When people die they go to television
and audition for their elevation.
Some are extra, others star
now it doesn’t matter. In my coffin
on the conveyor to the furnace
I dreamed that I might read the news or sing a song
on a talent show called What Went Wrong.
The flames forgot to touch me, but how to sing
one minute I was there, the next one gone –
a high note for when 
the clot exploded in my brain – sustained like a tragic diva
for the journey up the tunnel
of my last embodied thought:
pancakes hot and syrupy;
the sweet tart slightly gingerpop of blueberries with cream. 

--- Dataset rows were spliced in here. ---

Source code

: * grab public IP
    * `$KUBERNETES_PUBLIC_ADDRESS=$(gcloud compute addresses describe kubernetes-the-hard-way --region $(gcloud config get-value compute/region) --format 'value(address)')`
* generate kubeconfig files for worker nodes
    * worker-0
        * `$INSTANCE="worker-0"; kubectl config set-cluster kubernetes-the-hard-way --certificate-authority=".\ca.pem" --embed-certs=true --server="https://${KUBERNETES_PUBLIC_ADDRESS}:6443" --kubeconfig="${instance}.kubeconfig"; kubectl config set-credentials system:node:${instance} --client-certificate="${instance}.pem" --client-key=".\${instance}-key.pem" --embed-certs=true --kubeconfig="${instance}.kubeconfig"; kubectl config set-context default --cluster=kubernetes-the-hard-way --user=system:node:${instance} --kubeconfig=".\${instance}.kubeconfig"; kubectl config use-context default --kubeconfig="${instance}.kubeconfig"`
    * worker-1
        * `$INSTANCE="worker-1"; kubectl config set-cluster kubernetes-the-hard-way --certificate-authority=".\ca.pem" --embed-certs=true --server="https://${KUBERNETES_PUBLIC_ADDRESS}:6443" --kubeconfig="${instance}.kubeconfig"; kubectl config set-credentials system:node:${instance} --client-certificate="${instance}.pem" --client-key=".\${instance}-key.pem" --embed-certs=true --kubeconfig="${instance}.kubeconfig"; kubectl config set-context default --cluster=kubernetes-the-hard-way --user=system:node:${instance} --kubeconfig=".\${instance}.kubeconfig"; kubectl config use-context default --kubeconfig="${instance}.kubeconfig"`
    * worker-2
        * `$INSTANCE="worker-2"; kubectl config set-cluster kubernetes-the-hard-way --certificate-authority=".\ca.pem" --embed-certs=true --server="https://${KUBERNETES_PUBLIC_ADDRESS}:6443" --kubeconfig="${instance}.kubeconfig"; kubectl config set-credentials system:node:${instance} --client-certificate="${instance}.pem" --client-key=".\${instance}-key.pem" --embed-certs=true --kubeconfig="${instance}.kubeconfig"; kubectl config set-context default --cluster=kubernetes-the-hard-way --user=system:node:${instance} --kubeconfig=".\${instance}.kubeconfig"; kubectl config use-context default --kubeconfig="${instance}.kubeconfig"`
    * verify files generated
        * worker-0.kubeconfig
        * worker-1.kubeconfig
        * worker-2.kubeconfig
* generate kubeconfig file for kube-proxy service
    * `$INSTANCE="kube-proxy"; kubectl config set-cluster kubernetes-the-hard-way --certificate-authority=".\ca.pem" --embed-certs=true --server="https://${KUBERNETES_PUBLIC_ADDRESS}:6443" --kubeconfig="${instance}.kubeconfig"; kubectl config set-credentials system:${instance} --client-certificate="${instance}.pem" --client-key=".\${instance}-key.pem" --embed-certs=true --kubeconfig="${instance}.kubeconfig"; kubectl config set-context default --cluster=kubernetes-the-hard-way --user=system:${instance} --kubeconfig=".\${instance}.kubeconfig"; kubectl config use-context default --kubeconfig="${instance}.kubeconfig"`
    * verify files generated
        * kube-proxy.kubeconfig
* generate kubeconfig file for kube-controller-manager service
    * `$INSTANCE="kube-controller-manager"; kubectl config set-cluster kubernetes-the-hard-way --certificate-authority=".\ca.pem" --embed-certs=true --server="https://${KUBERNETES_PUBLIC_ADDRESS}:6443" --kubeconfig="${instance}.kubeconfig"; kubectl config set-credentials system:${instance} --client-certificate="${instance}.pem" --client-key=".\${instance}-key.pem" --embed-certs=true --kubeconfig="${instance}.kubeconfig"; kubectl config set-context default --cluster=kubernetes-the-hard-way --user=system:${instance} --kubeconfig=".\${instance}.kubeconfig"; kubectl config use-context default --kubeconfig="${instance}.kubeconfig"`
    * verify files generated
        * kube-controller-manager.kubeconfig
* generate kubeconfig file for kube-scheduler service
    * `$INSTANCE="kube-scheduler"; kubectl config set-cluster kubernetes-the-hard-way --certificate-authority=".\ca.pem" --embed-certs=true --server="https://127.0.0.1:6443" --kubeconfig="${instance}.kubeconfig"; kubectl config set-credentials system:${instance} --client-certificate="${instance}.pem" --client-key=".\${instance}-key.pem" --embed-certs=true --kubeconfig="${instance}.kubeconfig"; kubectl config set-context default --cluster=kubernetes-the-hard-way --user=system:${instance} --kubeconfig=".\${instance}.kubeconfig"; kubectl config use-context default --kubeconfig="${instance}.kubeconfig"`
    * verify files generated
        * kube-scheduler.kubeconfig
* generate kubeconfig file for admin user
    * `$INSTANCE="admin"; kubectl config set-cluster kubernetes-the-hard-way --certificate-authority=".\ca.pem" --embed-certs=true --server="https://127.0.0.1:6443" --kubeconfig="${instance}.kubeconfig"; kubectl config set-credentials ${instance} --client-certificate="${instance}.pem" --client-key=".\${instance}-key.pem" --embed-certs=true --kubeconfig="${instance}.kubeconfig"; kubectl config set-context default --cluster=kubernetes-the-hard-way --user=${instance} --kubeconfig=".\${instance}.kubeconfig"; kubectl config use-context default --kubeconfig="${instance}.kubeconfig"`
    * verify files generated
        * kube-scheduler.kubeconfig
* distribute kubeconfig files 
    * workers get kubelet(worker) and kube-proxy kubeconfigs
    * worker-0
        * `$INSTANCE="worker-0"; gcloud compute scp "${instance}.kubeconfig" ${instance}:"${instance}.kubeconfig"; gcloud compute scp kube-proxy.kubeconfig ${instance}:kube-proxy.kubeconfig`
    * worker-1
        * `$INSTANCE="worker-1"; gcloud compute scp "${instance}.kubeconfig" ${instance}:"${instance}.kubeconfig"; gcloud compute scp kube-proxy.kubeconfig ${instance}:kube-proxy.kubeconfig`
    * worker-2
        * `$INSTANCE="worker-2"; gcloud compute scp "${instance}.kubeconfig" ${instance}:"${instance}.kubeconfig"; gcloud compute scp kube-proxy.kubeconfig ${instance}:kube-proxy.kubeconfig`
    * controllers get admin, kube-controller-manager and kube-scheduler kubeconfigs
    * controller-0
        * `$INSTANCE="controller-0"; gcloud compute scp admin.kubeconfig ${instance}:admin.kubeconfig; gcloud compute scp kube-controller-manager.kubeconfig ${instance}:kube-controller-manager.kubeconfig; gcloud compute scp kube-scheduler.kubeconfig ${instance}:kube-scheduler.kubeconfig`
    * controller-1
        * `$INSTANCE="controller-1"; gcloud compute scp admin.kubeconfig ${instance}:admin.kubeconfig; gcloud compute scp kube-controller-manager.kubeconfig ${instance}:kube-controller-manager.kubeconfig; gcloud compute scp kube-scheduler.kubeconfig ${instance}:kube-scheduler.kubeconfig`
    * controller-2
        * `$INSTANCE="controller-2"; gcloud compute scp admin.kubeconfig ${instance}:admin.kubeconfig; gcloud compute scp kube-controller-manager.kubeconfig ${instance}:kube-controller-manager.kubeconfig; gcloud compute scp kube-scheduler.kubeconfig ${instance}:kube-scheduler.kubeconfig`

I left my loved ones in the kitchen – now
they’re on the couch – large as life –
of the earth – intangible – 
channel surfing – for me? –
just outside the screen. 
Ghosts are prettier than people– making up for the past – or
just making it up – our blemishes 
are lessened by the lost dimension.
On the third week of my death
I rose again – from the casting couch –
and sang of tinned spaghetti –
May the sauce be with you! 
Sing it like you mean it – the director snarled, 
Then they showered me in the stuff. 
On a nearby set they were sequelling
The Sound of Music – perhaps
I could understudy the captain
and marry sweet Maria.A nice lady, 
who introduced herself
as the executive producer
came over with a towel
have faith, she said, have faith
and then I knew
as I dabbed the gunk from my eyes
that we would shoot the ad 
jingle all the way to hell 
and again 
and again …

- Ed Wright 2018

Ed Wright is the author of six non-fiction books including Lost Explorers (Pier 9) and Ghost Colonies (Pier 9). His first full-length collection of poetry, When Sky Becomes the Space Inside Your Head, was published by Puncher and Wattman in 2012. He currently writes the New Australian Fiction review column for the Australian and is Director of The Creative Word Shop. He lives in Newcastle with his wife and two children.